Cohen Milstein is representing traders who transacted in KOSPI 200 futures contracts on the “night market,” via CME Globex, between January 1, 2012 – December 31, 2012, in a class action against Tower Research Capital and Mark Gorton for violations of the Commodity Exchange Act and for unjust enrichment.

Plaintiffs allege that Defendants used fictitious trades and other “spoofing” techniques to manipulate the price of KOSPI 200 futures contracts traded on the CME Globex for their own profit.

Specifically, Tower – a flash trading firm founded and run by Gorton repeatedly entered large-volume buy or sell orders that it had no intention of fulfilling legitimately and then either immediately canceled these large-volume orders or traded those large volume contracts with itself using its algorithms and flash trading process to fill its own orders before those contracts could be matched by other traders. These strategies allowed Tower to create a false impression regarding the number of contracts available in the market, along with illusory price and volume information, and thereby manipulate the price of KOSPI 200 futures on the CME Globex. Tower’s strategy – which it utilized hundreds of times – moved the KOSPI 200 price on the CME Globex in a direction favorable to Tower which allowed it to either purchase contracts at prices lower, or sell contracts at prices higher, than were available in the market before Tower entered its fictitious large-volume buy or sell orders.

Tower then immediately repeated this strategy in the opposite direction – allowing it to immediately obtain a riskless profit by buying futures contracts at a lower price than it just paid for them or by selling futures contracts at a higher price than it had just paid for them. As part of its scheme, Tower designed its trading programs to place several layers of “quote orders” on the opposite side of the market from its trade orders to create a fictitious illusion of market interest. Tower’s quote orders were either orders to buy contracts at a price higher than the prevailing offer, or orders to sell contracts at a price lower than the prevailing bid.
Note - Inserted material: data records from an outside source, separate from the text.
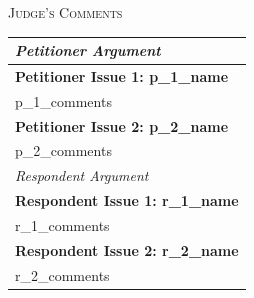 \documentclass{article}
\begin{document}
\newpage

\begin{center}
    \vspace{1em}
    {\large\textsc{Judge's Comments}}
\end{center}

\begin{table}[h!]
\centering
\renewcommand{\arraystretch}{1.8}
\begin{tabular}{|p{\linewidth}|}
\hline
\rowcolor{yellow!30}
\textit{Petitioner Argument}\\
\hline
\textbf{Petitioner Issue 1: {{ p_1_name }}}\\
\hline
{{ p_1_comments }}\\
\hline
\textbf{Petitioner Issue 2: {{ p_2_name }}}\\
\hline
{{ p_2_comments }}\\
\hline
\rowcolor{cyan!20}
\textit{Respondent Argument}\\
\hline
\textbf{Respondent Issue 1: {{ r_1_name }}}\\
\hline
{{ r_1_comments }}\\
\hline
\textbf{Respondent Issue 2: {{ r_2_name }}}\\
\hline
{{ r_2_comments }}\\
\hline
\end{tabular}
\end{table}
\end{document}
Tower engineered its algorithms so that these above or below market quote orders were automatically cancelled within a fraction of a second. Tower did this because it did not intend for the quote orders to be filled when it entered them, but instead intended to trick other participating traders into reacting to the false price, and volume information it created with its fraudulent and misleading quote orders.

During the class period, Tower utilized these spoofing tactics hundreds of times, illegally earning approximately US $14.1 million (₩14.1 billion Korean Wan) in profits. The illegal scheme was exposed on May 28, 2014 when government regulators in Korea issued a press release revealing that they had referred Tower and a number of its traders to the prosecutor’s office for engaging in this illegal scheme.

In February 2017, the district court found that, despite being matched on the U.S.-based CME Globex, the trades’ location for the purposes of the CEA was Korea, taking them outside the CEA’s territorial reach. The district court also found that Plaintiffs had not alleged a sufficiently direct relationship between their trades and Defendants’ trades to sustain an unjust enrichment claim under New York law.

On March 29, 2018, the Second Circuit reversed. It held that, because the trades were matched in the U.S., and because the parties normally would be bound to those trades at that point, “irrevocable liability” attached in the U.S. and the trades were domestic, not foreign. As such, they were subject to the CEA. The Second Circuit also found that Plaintiffs had alleged a sufficiently direct relationship between their trading and Defendants’ trading to sustain an unjust enrichment claim under New York law.

Case Name: Myun-Uk Choi, et al. v. Tower Research Capital LLC, et al., Case No. 1:14-cv-09912 (S.D.N.Y.)